▶ ABOUT THIS EXERCISE: Where a line of the data holds the word "https", copy that line.

[Rendered images with source text]
● ● ● ● ●

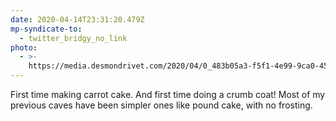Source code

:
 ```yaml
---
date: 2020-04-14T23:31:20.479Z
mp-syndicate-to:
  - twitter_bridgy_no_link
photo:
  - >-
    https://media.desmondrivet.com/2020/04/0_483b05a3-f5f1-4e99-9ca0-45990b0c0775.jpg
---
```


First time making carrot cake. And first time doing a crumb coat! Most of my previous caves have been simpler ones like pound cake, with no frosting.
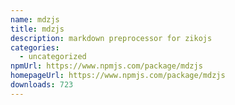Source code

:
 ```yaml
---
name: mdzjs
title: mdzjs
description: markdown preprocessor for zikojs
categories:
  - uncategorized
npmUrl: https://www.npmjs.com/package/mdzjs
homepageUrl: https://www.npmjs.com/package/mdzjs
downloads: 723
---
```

● ● ● ● ●

▶ RESPONSE TO THIS EXERCISE:
    https://media.desmondrivet.com/2020/04/0_483b05a3-f5f1-4e99-9ca0-45990b0c0775.jpg
npmUrl: https://www.npmjs.com/package/mdzjs
homepageUrl: https://www.npmjs.com/package/mdzjs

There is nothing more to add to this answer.